Like my hon. Friend the Member for Totnes (Dr Wollaston), I am increasingly cautious about the £10 billion figure, so I urge my Front-Bench colleagues to provide clarity on it. We need to be clear about what it actually relates to. I commend the Government for spending this amount on our NHS, despite the opposition from Labour Members. If we are to have a collaborative and collegiate debate, we need some humility from them on this point, as Labour undoubtedly opposed such an amount at the last general election. However, we need to understand what the £10 billion is and what it is not. According to the Nuffield Trust, the King’s Fund and the Health Foundation, we are more likely to be talking about £4.5 billion. The reason for that, which was elegantly laid out by my hon. Friend, relates to which year we use to baseline, which year we use to base our prices on, and whether we include or exclude the money that has been removed from the public health function of local government and from Health Education England. I would contend, as I believe she would, that those moneys need to be included in the sum total for healthcare in this country, and I think that that is what our constituents would understand as the totality of healthcare. That alternative figure therefore seems to be more reasonable.

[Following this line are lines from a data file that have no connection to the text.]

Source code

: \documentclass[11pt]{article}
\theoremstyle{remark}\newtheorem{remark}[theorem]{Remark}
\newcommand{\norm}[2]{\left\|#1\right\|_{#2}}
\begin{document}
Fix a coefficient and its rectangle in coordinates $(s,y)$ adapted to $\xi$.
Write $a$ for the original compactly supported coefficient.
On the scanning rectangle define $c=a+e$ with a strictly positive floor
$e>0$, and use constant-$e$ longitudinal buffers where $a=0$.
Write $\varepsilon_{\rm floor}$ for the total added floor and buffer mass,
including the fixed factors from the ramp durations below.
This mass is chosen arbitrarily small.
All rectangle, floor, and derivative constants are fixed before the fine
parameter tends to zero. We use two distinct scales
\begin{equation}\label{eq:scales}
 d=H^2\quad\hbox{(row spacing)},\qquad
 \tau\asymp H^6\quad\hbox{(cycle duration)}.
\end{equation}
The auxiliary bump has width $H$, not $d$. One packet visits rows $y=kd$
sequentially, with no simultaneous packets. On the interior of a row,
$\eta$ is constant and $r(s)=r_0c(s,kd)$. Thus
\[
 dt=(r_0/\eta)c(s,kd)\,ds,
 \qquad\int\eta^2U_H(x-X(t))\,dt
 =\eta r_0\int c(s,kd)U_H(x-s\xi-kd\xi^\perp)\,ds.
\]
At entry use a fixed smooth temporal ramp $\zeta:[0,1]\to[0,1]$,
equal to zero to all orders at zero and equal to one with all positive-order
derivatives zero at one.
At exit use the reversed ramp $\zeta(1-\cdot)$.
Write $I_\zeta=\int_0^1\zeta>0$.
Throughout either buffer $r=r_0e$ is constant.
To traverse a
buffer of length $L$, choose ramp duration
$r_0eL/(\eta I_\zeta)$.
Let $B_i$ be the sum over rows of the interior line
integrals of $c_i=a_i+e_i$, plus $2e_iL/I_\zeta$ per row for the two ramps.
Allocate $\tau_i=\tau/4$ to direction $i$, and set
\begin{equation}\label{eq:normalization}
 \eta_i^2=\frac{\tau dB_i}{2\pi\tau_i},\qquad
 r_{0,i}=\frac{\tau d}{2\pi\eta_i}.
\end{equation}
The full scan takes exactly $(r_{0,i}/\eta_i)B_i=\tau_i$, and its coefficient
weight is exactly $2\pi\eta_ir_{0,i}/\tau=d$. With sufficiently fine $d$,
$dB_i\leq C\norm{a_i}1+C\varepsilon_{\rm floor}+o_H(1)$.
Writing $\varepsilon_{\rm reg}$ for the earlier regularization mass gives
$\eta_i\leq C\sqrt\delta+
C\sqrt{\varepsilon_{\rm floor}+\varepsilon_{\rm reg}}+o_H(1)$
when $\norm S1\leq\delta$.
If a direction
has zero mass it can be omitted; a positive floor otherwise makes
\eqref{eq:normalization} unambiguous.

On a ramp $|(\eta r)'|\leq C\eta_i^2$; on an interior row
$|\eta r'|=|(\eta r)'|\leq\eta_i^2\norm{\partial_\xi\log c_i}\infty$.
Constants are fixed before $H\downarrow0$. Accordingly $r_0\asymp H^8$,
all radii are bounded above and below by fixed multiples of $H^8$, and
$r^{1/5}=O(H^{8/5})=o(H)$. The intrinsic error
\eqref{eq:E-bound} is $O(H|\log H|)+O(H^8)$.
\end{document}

I am also worried about the £22 billion in savings on which Simon Stevens based his five year forward view. The National Audit Office report published today suggests strongly that this process is not likely to result in anything like £22 billion and that those savings are “untested”—that is polite speak for unachievable. We know that the deficit is being dealt with through a transfer from capital to revenue, and from the sustainability element of the sustainability and transformation fund. That is not sustainable in the long term. We want more transformation; we do not want to have to rely increasingly on the sustainability bit.
Tomorrow, we must look for a big cash injection to sort this out, but I submit that we then need a long-term commission—perhaps not a royal commission, as royal commissions take for ever and cost the earth—that will involve a debate about how we pay for our health service in the long term, given the pressures that we face. That might involve a hypothecated tax. The end to the triple lock could save £2.1 billion by 2020-21, and that money could then be hypothecated to the NHS in the interests of generational fairness, given that the elderly consume the largest portion of healthcare spend. We also need to look at fiscal incentives relating to employees’ private medical insurance. But we need to do all this within a Beveridge envelope that delivers an NHS that is free at the point of need.
I am delighted that the hon. Gentleman has actually seen his STP; many Members have still not got hold of theirs.
How much worse does the hon. Gentleman think that the deficit in South West Wiltshire would have been had Labour won in 2015 and uprated NHS spending by just £2.5 billion, rather than the figure we are currently enjoying?
Our manifesto was very clear that we would put in £2.5 billion immediately, plus whatever was needed. Indeed, research by the House of Commons Library has shown that if health spending had continued at the levels maintained by the previous Labour Government, there would be an extra £5 billion a year by 2020.
The NHS has deteriorated on every headline performance measure since the Health Secretary took office. It now faces the biggest financial crisis in its history, with providers reporting a net deficit of almost £2.5 billion last year. That deficit was covered only by a series of one-off payments and accounting tricks that do not disguise the true picture of a service that is creaking at the seams, of a workforce stretched to the limit, and of a Health Secretary in denial about his own culpability for this shocking state of affairs. While he rightly paid tribute to the work of NHS staff, he must know that when morale is so low, his platitudes are just not enough.